-------- Records supplied --------

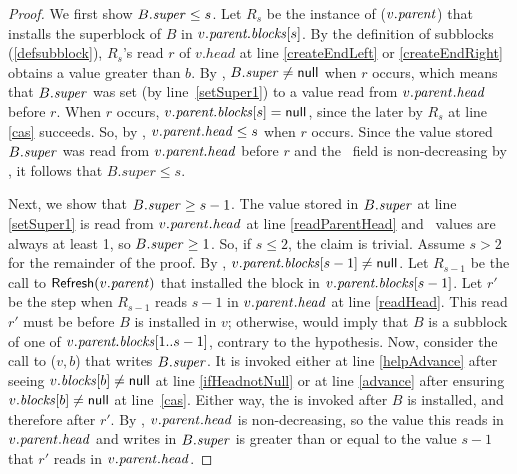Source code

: \superRelationRes*
\begin{proof}
We first show $B.\mbox{\textit{super}}\leq s$.
Let $R_s$ be the instance of ($v.\mbox{\textit{parent}}$) that installs the superblock of $B$ 
in $v.\mbox{\textit{parent.blocks}}[s]$.
By the definition of subblocks (\ref{defsubblock}), $R_s$'s read $r$ of $v.head$ at line \ref{createEndLeft} or \ref{createEndRight} obtains a value greater than $b$.
By , $B.\mbox{\textit{super}} \neq \mbox{\sf null}$ when $r$ occurs, which means
that $B.\mbox{\textit{super}}$ was set (by line~\ref{setSuper1}) to a value read from $v.\mbox{\textit{parent}}.\mbox{\textit{head}}$ before $r$.
When $r$ occurs, $v.\mbox{\textit{parent.blocks}}[s] = \mbox{\sf null}$, since the later  by $R_s$ at line
\ref{cas} succeeds.
So, by , $v.\mbox{\textit{parent}}.\mbox{\textit{head}} \leq s$ when $r$ occurs.
Since the value stored $B.\mbox{\textit{super}}$ was read from $v.\mbox{\textit{parent.head}}$ before $r$ and the \head\ field is non-decreasing by , it follows that $B.super\leq s$.

Next, we show that $B.\mbox{\textit{super}}\geq s-1$.
The value stored in $B.\mbox{\textit{super}}$ at line \ref{setSuper1} is read from $v.\mbox{\textit{parent}}.\mbox{\textit{head}}$ at line \ref{readParentHead} and \head\ values are always at least 1, so $B.\mbox{\textit{super}} \geq 1$.
So, if $s\leq 2$, the claim is trivial.  Assume $s>2$ for the remainder of the proof.
By , $v.\mbox{\textit{parent.blocks}}[s-1]\neq \mbox{\sf null}$.  Let $R_{s-1}$ be the call to
${\sf Refresh}(v.\mbox{\textit{parent}})$ that installed the block in $v.\mbox{\textit{parent.blocks}}[s-1]$.
Let $r'$ be the step when $R_{s-1}$ reads $s-1$ in $v.\mbox{\textit{parent}}.\mbox{\textit{head}}$ at line \ref{readHead}.
This read $r'$ must be before $B$ is installed in $v$;
otherwise,  would imply that $B$ is a subblock of one of 
$v.\mbox{\textit{parent.blocks}}[1..s-1]$, contrary to the hypothesis.
Now, consider the call to ($v, b$) that writes $B.\mbox{\textit{super}}$.
It is invoked either 
at line \ref{helpAdvance} after seeing $v.\mbox{\textit{blocks}}[b]\neq \mbox{\sf null}$ at line \ref{ifHeadnotNull}
or at line \ref{advance} after ensuring $v.\mbox{\textit{blocks}}[b]\neq \mbox{\sf null}$ at line~\ref{cas}.
Either way, the  is invoked after $B$ is installed, and therefore after $r'$.
By , $v.\mbox{\textit{parent}}.\mbox{\textit{head}}$ is non-decreasing, so 
the value this  reads in $v.\mbox{\textit{parent}}.\mbox{\textit{head}}$ and
writes in $B.\mbox{\textit{super}}$ is greater than or equal to the value $s-1$ that $r'$ reads in $v.\mbox{\textit{parent}}.\mbox{\textit{head}}$.
\end{proof}

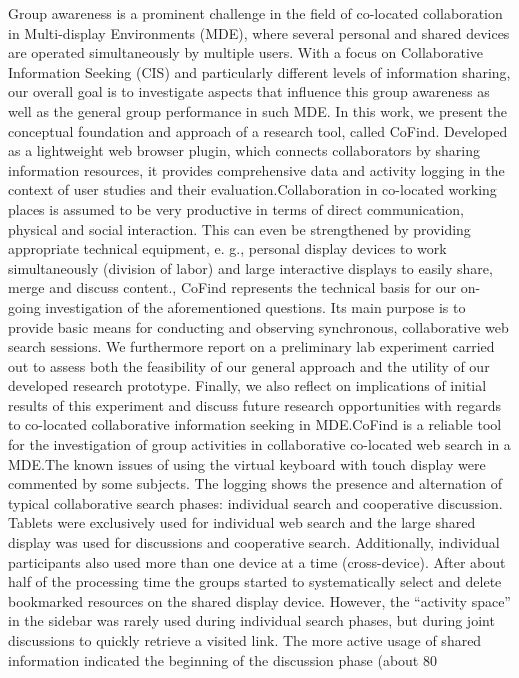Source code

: Group awareness is a prominent challenge in the field of co-located collaboration in Multi-display Environments (MDE), where several personal and shared devices are operated simultaneously by multiple users. With a focus on Collaborative Information Seeking (CIS) and particularly different levels of information sharing, our overall goal is to investigate aspects that influence this group awareness as well as the general group performance in such MDE. In this work, we present the conceptual foundation and approach of a research tool, called CoFind. Developed as a lightweight web browser plugin, which connects collaborators by sharing information resources, it provides comprehensive data and activity logging in the context of user studies and their evaluation.Collaboration in co-located working places is assumed to be very productive in terms of direct communication, physical and social interaction. This can even be strengthened by providing appropriate technical equipment, e. g., personal display devices to work simultaneously (division of labor) and large interactive displays to easily share, merge and discuss content., CoFind represents the technical basis for our on-going investigation of the aforementioned questions. Its main purpose is to provide basic means for conducting and observing synchronous, collaborative web search sessions. We furthermore report on a preliminary lab experiment carried out to assess both the feasibility of our general approach and the utility of our developed research prototype. Finally, we also reflect on implications of initial results of this experiment and discuss future research opportunities with regards to co-located collaborative information seeking in MDE.CoFind is a reliable tool for the investigation of group activities in collaborative co-located web search in a MDE.The known issues of using the virtual keyboard with touch display were commented by some subjects. The logging shows the presence and alternation of typical collaborative search phases: individual search and cooperative discussion. Tablets were exclusively used for individual web search and the large shared display was used for discussions and cooperative search. Additionally, individual participants also used more than one device at a time (cross-device). After about half of the processing time the groups started to systematically select and delete bookmarked resources on the shared display device. However, the “activity space” in the sidebar was rarely used during individual search phases, but during joint discussions to quickly retrieve a visited link. The more active usage of shared information indicated the beginning of the discussion phase (about 80%


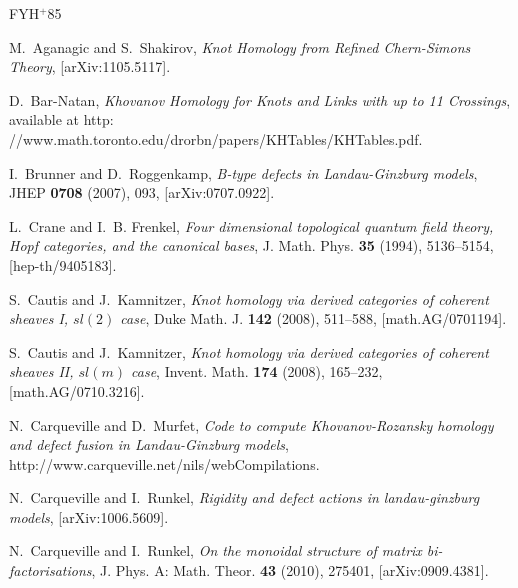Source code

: \documentclass{compositio}
\theoremstyle{definition}
\numberwithin{equation}{section}
\begin{document}
%
%


\newcommand{\etalchar}[1]{$^{#1}$}
\providecommand{\href}[2]{#2}
\begin{thebibliography}{FYH{\etalchar{+}}85}

M.~Aganagic and S.~Shakirov, \emph{Knot {H}omology from {R}efined
  {C}hern-{S}imons {T}heory},
  \href{http://arxiv.org/abs/1105.5117}{[arXiv:1105.5117]}.

D.~Bar-Natan, \emph{Khovanov {H}omology for {K}nots and {L}inks with up to 11
  {C}rossings}, available at
  \href{http://www.math.toronto.edu/drorbn/papers/KHTables/KHTables.pdf}{http:%
//www.math.toronto.edu/drorbn/papers/KHTables/KHTables.pdf}.

I.~Brunner and D.~Roggenkamp, \emph{B-type defects in {L}andau-{G}inzburg
  models}, JHEP \textbf{0708} (2007), 093,
  \href{http://arxiv.org/abs/0707.0922}{[arXiv:0707.0922]}.

L.~Crane and I.~B. Frenkel, \emph{Four dimensional topological quantum field
  theory, {H}opf categories, and the canonical bases}, J. Math. Phys.
  \textbf{35} (1994), 5136--5154,
  \href{http://arxiv.org/abs/hep-th/9405183}{[hep-th/9405183]}.

S.~Cautis and J.~Kamnitzer, \emph{Knot homology via derived categories of
  coherent sheaves {I}, {$sl(2)$} case}, Duke Math. J. \textbf{142} (2008),
  511--588, \href{http://arxiv.org/abs/math/0701194}{[math.AG/0701194]}.

S.~Cautis and J.~Kamnitzer, \emph{Knot homology via derived categories of coherent sheaves {II},
  {$sl(m)$} case}, Invent. Math. \textbf{174} (2008), 165--232,
  \href{http://arxiv.org/abs/math/0710.3216}{[math.AG/0710.3216]}.

N.~Carqueville and D.~Murfet, \emph{Code to compute {K}hovanov-{R}ozansky
  homology and defect fusion in {L}andau-{G}inzburg models},
  \href{http://www.carqueville.net/nils/webCompilations}{http://www.carqueville.net/nils/webCompilations}.

N.~Carqueville and I.~Runkel, \emph{Rigidity and defect actions in
  landau-ginzburg models},
  \href{http://arxiv.org/abs/1006.5609}{[arXiv:1006.5609]}.

N.~Carqueville and I.~Runkel, \emph{On the monoidal structure of matrix bi-factorisations}, J. Phys.
  A: Math. Theor. \textbf{43} (2010), 275401,
  \href{http://arxiv.org/abs/0909.4381}{[arXiv:0909.4381]}.


\end{thebibliography}
\end{document}
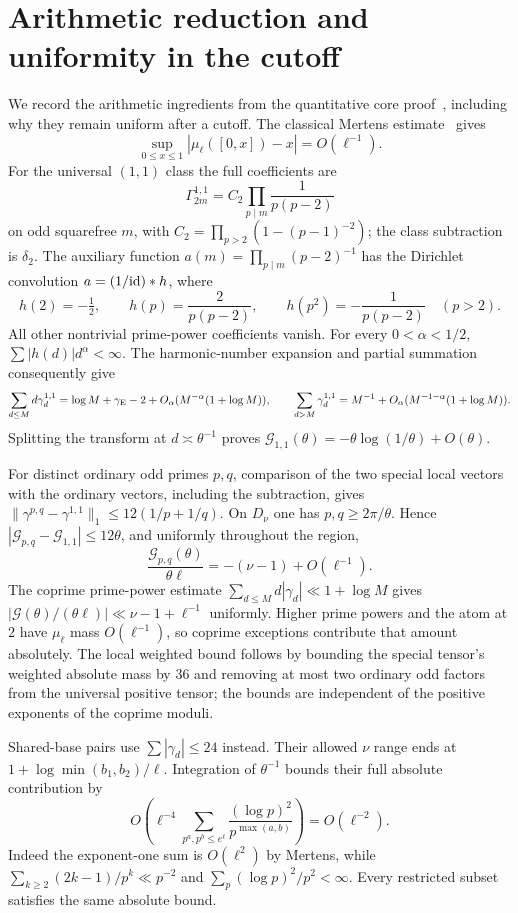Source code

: \documentclass[11pt]{article}
\newcommand{\G}{\mathcal G}
\begin{document}
\section{Arithmetic reduction and uniformity in the cutoff}
We record the arithmetic ingredients from the quantitative core
proof~\cite{core}, including why they remain uniform after a cutoff.
The classical Mertens estimate~\cite{mertens} gives
\begin{equation}\label{eq:mertens}
 \sup_{0\leq x\leq1}|\mu_\ell([0,x])-x|=O(\ell^{-1}).
\end{equation}
For the universal $(1,1)$ class the full coefficients are
\[
 \Gamma_{2m}^{1,1}=C_2\prod_{p\mid m}\frac1{p(p-2)}
\]
on odd squarefree $m$, with $C_2=\prod_{p>2}(1-(p-1)^{-2})$;
the class subtraction is $\delta_2$.
The auxiliary function $a(m)=\prod_{p\mid m}(p-2)^{-1}$ has the
Dirichlet convolution $a=(1/{\rm id})*h$, where
\[
 h(2)=-\tfrac12,\qquad h(p)=\frac2{p(p-2)},\qquad
 h(p^2)=-\frac1{p(p-2)}\quad(p>2).
\]
All other nontrivial prime-power coefficients vanish.
For every $0<\alpha<1/2$, $\sum|h(d)|d^\alpha<\infty$.
The harmonic-number expansion and partial summation consequently give
\[
 \sum_{d\leq M}d\gamma_d^{1,1}
 =\log M+\gamma_{\rm E}-2
   +O_\alpha(M^{-\alpha}(1+\log M)),\qquad
 \sum_{d>M}\gamma_d^{1,1}
 =M^{-1}+O_\alpha(M^{-1-\alpha}(1+\log M)).
\]
Splitting the transform at $d\asymp\theta^{-1}$ proves
$\G_{1,1}(\theta)=-\theta\log(1/\theta)+O(\theta)$.

For distinct ordinary odd primes $p,q$, comparison of the two
special local vectors with the ordinary vectors, including the
subtraction, gives
$\|\gamma^{p,q}-\gamma^{1,1}\|_1\leq12(1/p+1/q)$.
On $D_\nu$ one has $p,q\geq2\pi/\theta$. Hence
$|\G_{p,q}-\G_{1,1}|\leq12\theta$, and uniformly throughout the region,
\begin{equation}\label{eq:ordinary}
 \frac{\G_{p,q}(\theta)}{\theta\ell}
 =-(\nu-1)+O(\ell^{-1}).
\end{equation}
The coprime prime-power estimate
$\sum_{d\leq M}d|\gamma_d|\ll1+\log M$ gives
$|\G(\theta)/(\theta\ell)|\ll\nu-1+\ell^{-1}$ uniformly.
Higher prime powers and the atom at $2$ have $\mu_\ell$ mass
$O(\ell^{-1})$, so coprime exceptions contribute that amount absolutely.
The local weighted bound follows by bounding the special tensor's
weighted absolute mass by $36$ and removing at most two ordinary odd
factors from the universal positive tensor; the bounds are independent
of the positive exponents of the coprime moduli.

Shared-base pairs use $\sum|\gamma_d|\leq24$ instead. Their allowed
$\nu$ range ends at $1+\log\min(b_1,b_2)/\ell$. Integration of
$\theta^{-1}$ bounds their full absolute contribution by
\[
 O\left(\ell^{-4}
 \sum_{p^a,p^b\leq e^\ell}\frac{(\log p)^2}{p^{\max(a,b)}}\right)
 =O(\ell^{-2}).
\]
Indeed the exponent-one sum is $O(\ell^2)$ by Mertens, while
$\sum_{k\geq2}(2k-1)/p^k\ll p^{-2}$ and
$\sum_p(\log p)^2/p^2<\infty$. Every restricted subset satisfies
the same absolute bound.
\end{document}
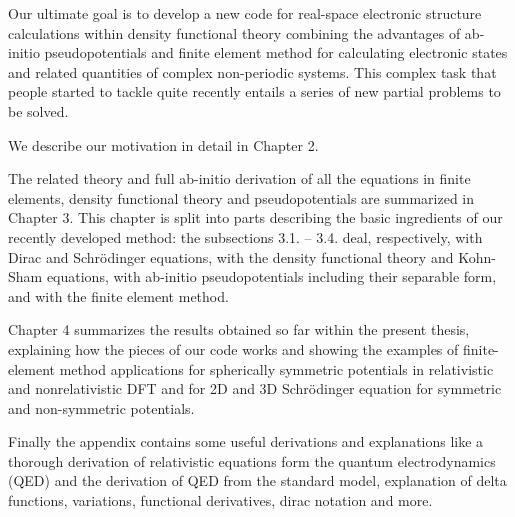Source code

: Our ultimate goal is to develop a new code for real-space electronic structure
calculations within density functional theory combining the advantages
of ab-initio pseudopotentials and finite element method for calculating
electronic states and related quantities of complex non-periodic systems.
This complex task that people started to tackle quite recently
\cite{pask1, pask2, ortiz1, ortiz2}
entails a series of new partial problems to be solved.

We describe our motivation in detail in Chapter 2.

The related theory and full ab-initio derivation of all the equations
in finite elements, density functional theory and pseudopotentials
are summarized in Chapter 3.
This chapter is split into parts describing the basic ingredients of our
recently developed method: the subsections 3.1. -- 3.4. deal, respectively,
with Dirac and Schr\"odinger equations, with the density functional theory and
Kohn-Sham equations, with ab-initio pseudopotentials including their separable
form, and with the finite element method.


Chapter 4 summarizes the results obtained so far within the
present thesis, explaining how the pieces of our code works and showing
the examples of finite-element method applications for spherically symmetric
potentials in relativistic and nonrelativistic DFT and for 2D and 3D
Schr\"odinger equation for symmetric and non-symmetric potentials.

Finally the appendix contains some useful derivations and explanations
like a thorough derivation of relativistic equations form the quantum
electrodynamics (QED) and the derivation of QED from the standard model,
explanation of delta functions, variations, functional derivatives,
dirac notation and more.
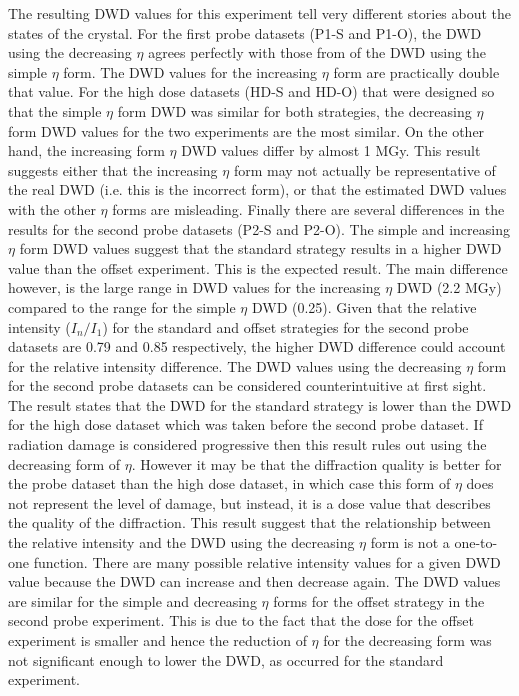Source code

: The resulting DWD values for this experiment tell very different stories about the states of the crystal.
For the first probe datasets (P1-S and P1-O), the DWD using the decreasing $\eta$ agrees perfectly with those from of the DWD using the simple $\eta$ form.
The DWD values for the increasing $\eta$ form are practically double that value.
For the high dose datasets (HD-S and HD-O) that were designed so that the simple $\eta$ form DWD was similar for both strategies, the decreasing $\eta$ form DWD values for the two experiments are the most similar.
On the other hand, the increasing form $\eta$ DWD values differ by almost 1 MGy.
This result suggests either that the increasing $\eta$ form may not actually be representative of the real DWD (i.e. this is the incorrect form), or that the estimated DWD values with the other $\eta$ forms are misleading.
Finally there are several differences in the results for the second probe datasets (P2-S and P2-O).
The simple and increasing $\eta$ form DWD values suggest that the standard strategy results in a higher DWD value than the offset experiment.
This is the expected result.
The main difference however, is the large range in DWD values for the increasing $\eta$ DWD (2.2 MGy) compared to the range for the simple $\eta$ DWD (0.25).
Given that the relative intensity ($I_{n}/I_{1}$) for the standard and offset strategies for the second probe datasets are 0.79 and 0.85 respectively, the higher DWD difference could account for the relative intensity difference.
The DWD values using the decreasing $\eta$ form for the second probe datasets can be considered counterintuitive at first sight.
The result states that the DWD for the standard strategy is lower than the DWD for the high dose dataset which was taken before the second probe dataset.
If radiation damage is considered progressive then this result rules out using the decreasing form of $\eta$.
However it may be that the diffraction quality is better for the probe dataset than the high dose dataset, in which case this form of $\eta$ does not represent the level of damage, but instead, it is a dose value that describes the quality of the diffraction.
This result suggest that the relationship between the relative intensity and the DWD using the decreasing $\eta$ form is not a one-to-one function.
There are many possible relative intensity values for a given DWD value because the DWD can increase and then decrease again.
The DWD values are similar for the simple and decreasing $\eta$ forms for the offset strategy in the second probe experiment.
This is due to the fact that the dose for the offset experiment is smaller and hence the reduction of $\eta$ for the decreasing form was not significant enough to lower the DWD, as occurred for the standard experiment.
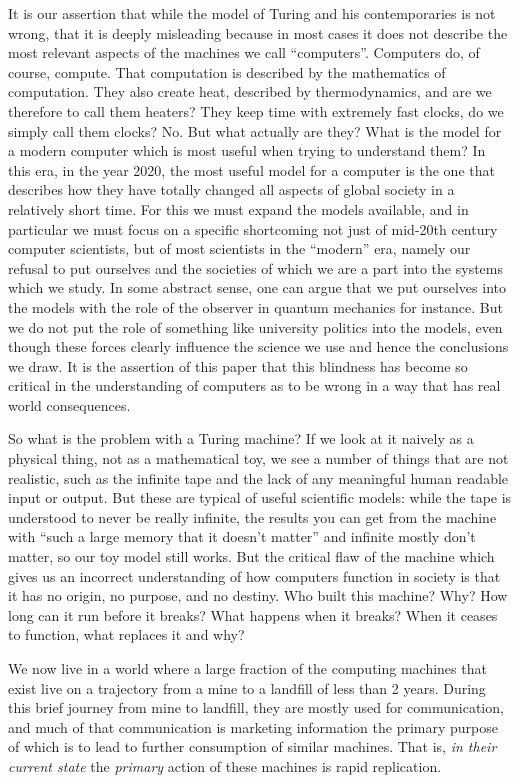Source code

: \documentclass[12pt,a4paper]{amsart}
\numberwithin{equation}{section}
\begin{document}
It is our assertion that while the model of Turing and his
contemporaries is not wrong, that it is deeply misleading because in
most cases it does not describe the most relevant aspects of the
machines we call ``computers''. Computers do, of course, compute. That
computation is described by the mathematics of computation. They also
create heat, described by thermodynamics, and are we therefore to call
them heaters? They keep time with extremely fast clocks, do we simply
call them clocks? No. But what actually are they? What is the model for
a modern computer which is most useful when trying to understand them?
In this era, in the year 2020, the most useful model for a computer is
the one that describes how they have totally changed all aspects of
global society in a relatively short time. For this we must expand the
models available, and in particular we must focus on a specific
shortcoming not just of mid-20th century computer scientists, but of
most scientists in the ``modern'' era, namely our refusal to put
ourselves and the societies of which we are a part into the systems
which we study. In some abstract sense, one can argue that we put
ourselves into the models with the role of the observer in quantum
mechanics for instance. But we do not put the role of something like
university politics into the models, even though these forces clearly
influence the science we use and hence the conclusions we draw. It is
the assertion of this paper that this blindness has become so critical
in the understanding of computers as to be wrong in a way that has real
world consequences.

So what is the problem with a Turing machine? If we look at it naively
as a physical thing, not as a mathematical toy, we see a number of
things that are not realistic, such as the infinite tape and the lack of
any meaningful human readable input or output. But these are typical of
useful scientific models: while the tape is understood to never be
really infinite, the results you can get from the machine with ``such a
large memory that it doesn't matter'' and infinite mostly don't matter,
so our toy model still works. But the critical flaw of the machine which
gives us an incorrect understanding of how computers function in society
is that it has no origin, no purpose, and no destiny. Who built this
machine? Why? How long can it run before it breaks? What happens when it
breaks? When it ceases to function, what replaces it and why?

We now live in a world where a large fraction of the computing machines
that exist live on a trajectory from a mine to a landfill of less than 2
years. During this brief journey from mine to landfill, they are mostly
used for communication, and much of that communication is marketing
information the primary purpose of which is to lead to further
consumption of similar machines. That is, \emph{in their current state}
the \emph{primary} action of these machines is rapid replication.
\end{document}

--------

__Task instructions__. Your task for the entries above: copy exactly the span starting with the line with "when $r$ occurs." and going on through the line with "Let $r'$ be", both lines included, and nothing else.

__Your response__.
So, by , $v.\mbox{\textit{parent}}.\mbox{\textit{head}} \leq s$ when $r$ occurs.
Since the value stored $B.\mbox{\textit{super}}$ was read from $v.\mbox{\textit{parent.head}}$ before $r$ and the \head\ field is non-decreasing by , it follows that $B.super\leq s$.

Next, we show that $B.\mbox{\textit{super}}\geq s-1$.
The value stored in $B.\mbox{\textit{super}}$ at line \ref{setSuper1} is read from $v.\mbox{\textit{parent}}.\mbox{\textit{head}}$ at line \ref{readParentHead} and \head\ values are always at least 1, so $B.\mbox{\textit{super}} \geq 1$.
So, if $s\leq 2$, the claim is trivial.  Assume $s>2$ for the remainder of the proof.
By , $v.\mbox{\textit{parent.blocks}}[s-1]\neq \mbox{\sf null}$.  Let $R_{s-1}$ be the call to
${\sf Refresh}(v.\mbox{\textit{parent}})$ that installed the block in $v.\mbox{\textit{parent.blocks}}[s-1]$.
Let $r'$ be the step when $R_{s-1}$ reads $s-1$ in $v.\mbox{\textit{parent}}.\mbox{\textit{head}}$ at line \ref{readHead}.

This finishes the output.